Strasburg enjoyed it all, posting a 3.32 earned run average and a career-best 251 strikeouts in 209 regular-season innings while building an 18-6 record. On Wednesday he will have a chance to give the Nationals a two-games-to-none lead in the World Series.

“He loves this team and is comfortable,” said Erik Castro, who played with Strasburg in college and remains a close friend. “He’s been with them for a long time, he enjoys being there and he’s enjoyed this team especially.”

First baseman Ryan Zimmerman, who has been Strasburg’s teammate longer than anyone else on the Nationals, said the players had come to look at Strasburg as a veteran leader.

“He doesn’t say much; when he does, you take it pretty heavy,” Zimmerman said.

A sense of stability increased during the 2016 season, which was set to be Strasburg’s final one before free agency. That May he signed a seven-year $175-million extension, the largest contract for a pitcher who had undergone Tommy John elbow surgery.

Agreeing to an extension made Strasburg a rarity among the clients of the agent Scott Boras, who prefers to test the open market for maximum leverage. But Strasburg wanted to remain in Washington, and that might be a factor this off-season when he weighs his right to exercise the first of two opt-outs in his contract. Since he signed the extension, Strasburg, his wife and two daughters have made Washington their off-season home.

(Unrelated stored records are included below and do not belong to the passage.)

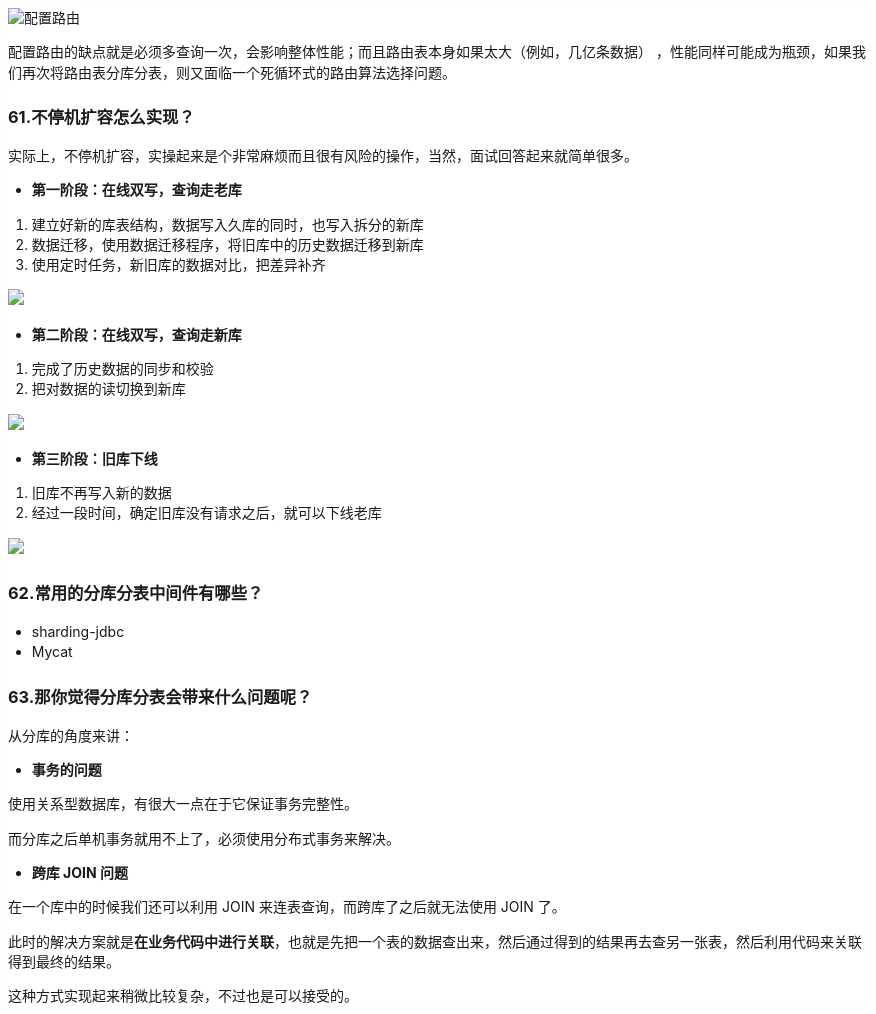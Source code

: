 ![配置路由](https://cdn.tobebetterjavaer.com/tobebetterjavaer/images/sidebar/sanfene/mysql-fcd34332-d38d-455a-875d-d4afd37cac72.jpg)



配置路由的缺点就是必须多查询一次，会影响整体性能；而且路由表本身如果太大（例如，几亿条数据） ，性能同样可能成为瓶颈，如果我们再次将路由表分库分表，则又面临一个死循环式的路由算法选择问题。

### 61.不停机扩容怎么实现？

实际上，不停机扩容，实操起来是个非常麻烦而且很有风险的操作，当然，面试回答起来就简单很多。

- **第一阶段：在线双写，查询走老库**

1.  建立好新的库表结构，数据写入久库的同时，也写入拆分的新库
2.  数据迁移，使用数据迁移程序，将旧库中的历史数据迁移到新库
3.  使用定时任务，新旧库的数据对比，把差异补齐

![](https://cdn.tobebetterjavaer.com/tobebetterjavaer/images/sidebar/sanfene/mysql-2d4d94c9-e816-47fc-93dd-a835b1318099.jpg)



- **第二阶段：在线双写，查询走新库**

1.  完成了历史数据的同步和校验
2.  把对数据的读切换到新库

![](https://cdn.tobebetterjavaer.com/tobebetterjavaer/images/sidebar/sanfene/mysql-5cf01486-72c1-4eab-9f6e-a19c31569f46.jpg)



- **第三阶段：旧库下线**

1.  旧库不再写入新的数据
2.  经过一段时间，确定旧库没有请求之后，就可以下线老库

![](https://cdn.tobebetterjavaer.com/tobebetterjavaer/images/sidebar/sanfene/mysql-a122d6d5-fff2-4ccd-8ddb-a9282eb2e2da.jpg)



### 62.常用的分库分表中间件有哪些？

- sharding-jdbc
- Mycat

### 63.那你觉得分库分表会带来什么问题呢？

从分库的角度来讲：

- **事务的问题**

使用关系型数据库，有很大一点在于它保证事务完整性。

而分库之后单机事务就用不上了，必须使用分布式事务来解决。

- **跨库 JOIN 问题**

在一个库中的时候我们还可以利用 JOIN 来连表查询，而跨库了之后就无法使用 JOIN 了。

此时的解决方案就是**在业务代码中进行关联**，也就是先把一个表的数据查出来，然后通过得到的结果再去查另一张表，然后利用代码来关联得到最终的结果。

这种方式实现起来稍微比较复杂，不过也是可以接受的。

“Since he’s got here, Steve has had so much pressure and hype — almost unfairly — for what he was supposed to do in his career,” Zimmerman said. “And at the beginning of his career — I don’t want to say he let it get to him, because only he can tell you that — it had to be hard to deal with. I can’t imagine having that sort of pressure on you from Day 1.”

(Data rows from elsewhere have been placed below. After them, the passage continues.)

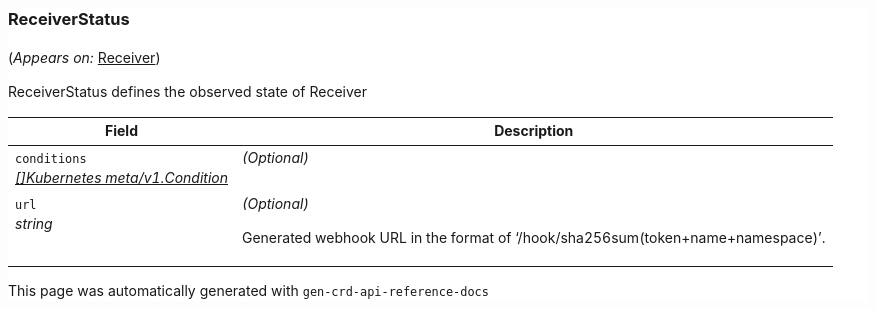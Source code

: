 <h3 id="notification.toolkit.fluxcd.io/v1beta1.ReceiverStatus">ReceiverStatus
</h3>
<p>
(<em>Appears on:</em>
<a href="#notification.toolkit.fluxcd.io/v1beta1.Receiver">Receiver</a>)
</p>
<p>ReceiverStatus defines the observed state of Receiver</p>
<div class="md-typeset__scrollwrap">
<div class="md-typeset__table">
<table>
<thead>
<tr>
<th>Field</th>
<th>Description</th>
</tr>
</thead>
<tbody>
<tr>
<td>
<code>conditions</code><br>
<em>
<a href="https://kubernetes.io/docs/reference/generated/kubernetes-api/v1.18/#condition-v1-meta">
[]Kubernetes meta/v1.Condition
</a>
</em>
</td>
<td>
<em>(Optional)</em>
</td>
</tr>
<tr>
<td>
<code>url</code><br>
<em>
string
</em>
</td>
<td>
<em>(Optional)</em>
<p>Generated webhook URL in the format
of &lsquo;/hook/sha256sum(token+name+namespace)&rsquo;.</p>
</td>
</tr>
</tbody>
</table>
</div>
</div>
<div class="admonition note">
<p class="last">This page was automatically generated with <code>gen-crd-api-reference-docs</code></p>
</div>
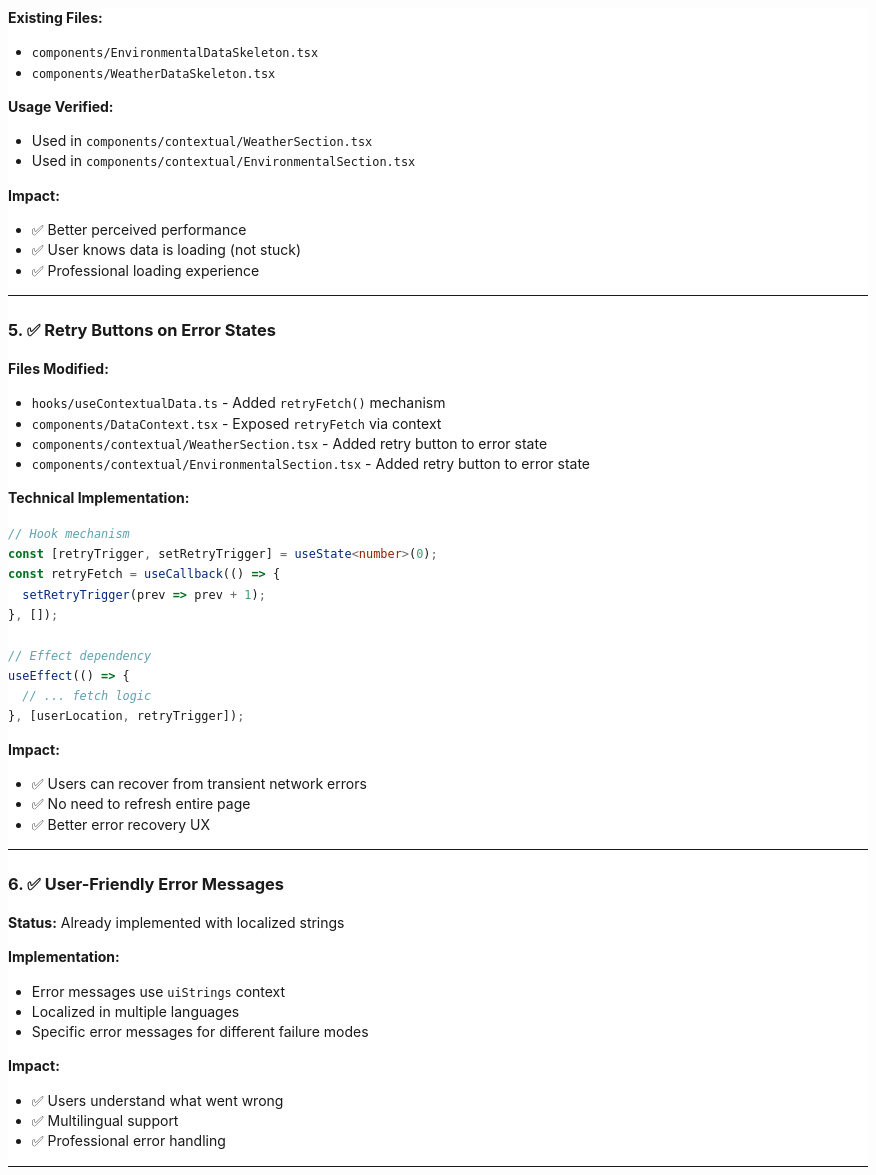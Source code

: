**Existing Files:**
- `components/EnvironmentalDataSkeleton.tsx`
- `components/WeatherDataSkeleton.tsx`

**Usage Verified:**
- Used in `components/contextual/WeatherSection.tsx`
- Used in `components/contextual/EnvironmentalSection.tsx`

**Impact:**
- ✅ Better perceived performance
- ✅ User knows data is loading (not stuck)
- ✅ Professional loading experience

---

### 5. ✅ Retry Buttons on Error States
**Files Modified:**
- `hooks/useContextualData.ts` - Added `retryFetch()` mechanism
- `components/DataContext.tsx` - Exposed `retryFetch` via context
- `components/contextual/WeatherSection.tsx` - Added retry button to error state
- `components/contextual/EnvironmentalSection.tsx` - Added retry button to error state

**Technical Implementation:**
```typescript
// Hook mechanism
const [retryTrigger, setRetryTrigger] = useState<number>(0);
const retryFetch = useCallback(() => {
  setRetryTrigger(prev => prev + 1);
}, []);

// Effect dependency
useEffect(() => {
  // ... fetch logic
}, [userLocation, retryTrigger]);
```

**Impact:**
- ✅ Users can recover from transient network errors
- ✅ No need to refresh entire page
- ✅ Better error recovery UX

---

### 6. ✅ User-Friendly Error Messages
**Status:** Already implemented with localized strings

**Implementation:**
- Error messages use `uiStrings` context
- Localized in multiple languages
- Specific error messages for different failure modes

**Impact:**
- ✅ Users understand what went wrong
- ✅ Multilingual support
- ✅ Professional error handling

---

Seeing Strasburg laugh, dance and hug now, it is almost hard to remember those days. But he brushed off the notion that he was letting loose more than before.

“I feel pretty much the same to be honest,” said Strasburg, who has a career 1.10 E.R.A. in 41 postseason innings. “From the outside looking in, you can look at one thing. But you kind of just roll with what you’ve got, and we have a lot of guys that like to have a lot of fun. I’m not one to be the Debbie Downer here.”

Zimmerman said he had seen Strasburg dance before; it just wasn’t on social media for the public to see. Parra commended Strasburg’s efforts.

“Those moves are all natural to him,” he said. “All you try to do is explain a few moves to him.”

Strasburg called his dancing a work in progress and spur-of-the-moment fun. “They’ve asked me to dance so many times,” he said, “I’m bound to get a little bit better.”